### Work instruction
Print every line below exactly. Skip the pictures.

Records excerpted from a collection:
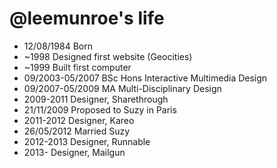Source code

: @leemunroe's life
===============

- 12/08/1984 Born
- ~1998 Designed first website (Geocities)
- ~1999 Built first computer
- 09/2003-05/2007 BSc Hons Interactive Multimedia Design
- 09/2007-05/2009 MA Multi-Disciplinary Design
- 2009-2011 Designer, Sharethrough
- 21/11/2009 Proposed to Suzy in Paris
- 2011-2012 Designer, Kareo
- 26/05/2012 Married Suzy
- 2012-2013 Designer, Runnable
- 2013- Designer, Mailgun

### Response area
Source code

: @leemunroe's life
===============

- 12/08/1984 Born
- ~1998 Designed first website (Geocities)
- ~1999 Built first computer
- 09/2003-05/2007 BSc Hons Interactive Multimedia Design
- 09/2007-05/2009 MA Multi-Disciplinary Design
- 2009-2011 Designer, Sharethrough
- 21/11/2009 Proposed to Suzy in Paris
- 2011-2012 Designer, Kareo
- 26/05/2012 Married Suzy
- 2012-2013 Designer, Runnable
- 2013- Designer, Mailgun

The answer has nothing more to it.